After the Earthquake, the Tsunamis

Laura Hollis

By Laura Hollis

Published Nov. 17, 2016

The Closing of the American Mouth

Any severe earthquake can be devastating. When one hits in just the right location, the tsunamis that follow can wreak even more havoc.

So it is for the Democratic Party following last week's presidential election. Reliably left institutions — academia, the entertainment industry, the press, pollsters — were completely blindsided; none saw it coming.

I know, I know — they were all living in an "echo chamber," as others have noted. Even so, this is inscrutable. It's like living on the San Andreas Fault and pretending that "the big one" can never happen. Meanwhile, electoral "temblors" have been rattling the political landscape for the past few years: the rise of the tea party, the 2010 and 2014 elections that gave Republicans both houses of Congress. And the states — oh, the states! Republicans now control 32 state legislatures and hold 33 governorships, including in bluest-of-blue Minnesota and Illinois.

The same class of people who've been declaring the Republican Party "dead" since Barack Obama was elected are now wailing that the Democrat Party is finished.

Wrong then, wrong now. But, as is the case with the GOP, a big chunk of Democrat voters have sent a strong message.

Frankly, the Democratic Party leadership went off the rails years ago, when it stopped listening to farmers, factory workers, military folks and other middle-class Americans, and embraced Manhattanite Marxists, coddled academics and "hate-AmeriKKKa first" Occupy Wall Streeters. It was only a matter of time before voters — you know, those "my-family-has-voted-Democrat-for-generations" voters — noticed. In 2016, they noticed. And they finally said, "Enough."

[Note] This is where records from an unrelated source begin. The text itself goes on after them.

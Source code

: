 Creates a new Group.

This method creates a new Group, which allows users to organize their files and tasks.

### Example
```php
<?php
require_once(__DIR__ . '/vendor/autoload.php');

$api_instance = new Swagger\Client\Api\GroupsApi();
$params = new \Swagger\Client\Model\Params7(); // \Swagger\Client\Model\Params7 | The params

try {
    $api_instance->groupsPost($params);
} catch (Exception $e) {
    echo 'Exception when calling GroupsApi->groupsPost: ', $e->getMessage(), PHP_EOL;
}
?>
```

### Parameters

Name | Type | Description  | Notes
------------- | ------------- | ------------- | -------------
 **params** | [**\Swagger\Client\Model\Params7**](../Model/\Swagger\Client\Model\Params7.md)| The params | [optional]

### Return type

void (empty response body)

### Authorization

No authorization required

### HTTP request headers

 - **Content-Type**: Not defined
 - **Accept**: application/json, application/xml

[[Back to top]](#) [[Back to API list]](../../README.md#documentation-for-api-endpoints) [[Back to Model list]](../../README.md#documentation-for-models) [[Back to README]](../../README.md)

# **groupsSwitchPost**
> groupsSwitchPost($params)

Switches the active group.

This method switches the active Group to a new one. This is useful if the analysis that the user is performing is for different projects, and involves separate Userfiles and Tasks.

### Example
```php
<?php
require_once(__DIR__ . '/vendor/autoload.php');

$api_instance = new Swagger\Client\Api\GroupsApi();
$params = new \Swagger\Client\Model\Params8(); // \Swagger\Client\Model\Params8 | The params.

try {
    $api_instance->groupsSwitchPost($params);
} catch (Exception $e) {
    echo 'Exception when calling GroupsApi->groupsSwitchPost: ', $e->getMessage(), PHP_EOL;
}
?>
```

If the Democrats want to start winning elections again, here's a little unsolicited advice:

1. Stop calling people names.

You can't rally people you profess to hate. And, yes, it's pretty obvious that the hard-core left hates a lot of people. Hillary Clinton's "basket of deplorables" comment set off such a firestorm because it summed up so succinctly what everyone to the right of Che Guevara has been subjected to for years. This is one of those foreshocks that should have tipped you off that a sea change was coming. Americans are tired of being called racists, sexists, bigots, xenophobes, homophobes and haters because they disagree with you on policy. You lost because you didn't listen. And how do you respond? By demonizing 60 million people. This suggests that you still prefer to ignore facts in favor of "narrative" (Rolling Stone, call your lawyers), and that you're weak on substance. That doesn't exactly inspire confidence in your political acumen.

2. Stop blaming people for things they haven't done.

It should follow from the above, but just in case it doesn't: People don't like to be accused of things they didn't do.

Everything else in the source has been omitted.